> EXERCISE DIRECTIONS: Start the copy at the line holding "Aqui você encontra" and continue it exactly through the last line of the entries, leaving out pictures and anything else.

--- DATA ---

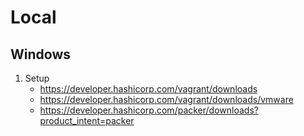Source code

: # Local

## Windows

1. Setup
    - https://developer.hashicorp.com/vagrant/downloads
    - https://developer.hashicorp.com/vagrant/downloads/vmware
    - https://developer.hashicorp.com/packer/downloads?product_intent=packer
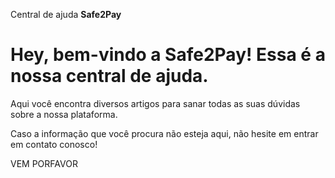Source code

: Central de ajuda <b>Safe2Pay</b>
# Hey, bem-vindo a Safe2Pay! Essa é a nossa central de ajuda.

Aqui você encontra diversos artigos para sanar todas as suas dúvidas sobre a nossa plataforma.
 
Caso a informação que você procura não esteja aqui, não hesite em entrar em contato conosco!

<my-footer></myfooter>
VEM PORFAVOR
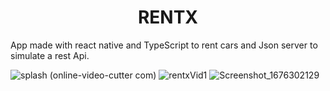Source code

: <h1 align="center"> RENTX </h1>

App made with react native and TypeScript to rent cars and Json server to simulate a rest Api.

![splash (online-video-cutter com)](https://user-images.githubusercontent.com/75041514/218500270-2f164633-bf1f-4f39-aedc-8e6836c70838.gif)
![rentxVid1](https://user-images.githubusercontent.com/75041514/218168074-ad838508-a896-4308-9d35-fd7c83b63872.gif)
![Screenshot_1676302129](https://user-images.githubusercontent.com/75041514/218500873-8e72cf7a-5a27-455d-a725-33f760dc03bc.png)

---

> RESULT FOR THIS EXERCISE:
Aqui você encontra diversos artigos para sanar todas as suas dúvidas sobre a nossa plataforma.
 
Caso a informação que você procura não esteja aqui, não hesite em entrar em contato conosco!

<my-footer></myfooter>
VEM PORFAVOR
Source code

: <h1 align="center"> RENTX </h1>

App made with react native and TypeScript to rent cars and Json server to simulate a rest Api.

![splash (online-video-cutter com)](https://user-images.githubusercontent.com/75041514/218500270-2f164633-bf1f-4f39-aedc-8e6836c70838.gif)
![rentxVid1](https://user-images.githubusercontent.com/75041514/218168074-ad838508-a896-4308-9d35-fd7c83b63872.gif)
![Screenshot_1676302129](https://user-images.githubusercontent.com/75041514/218500873-8e72cf7a-5a27-455d-a725-33f760dc03bc.png)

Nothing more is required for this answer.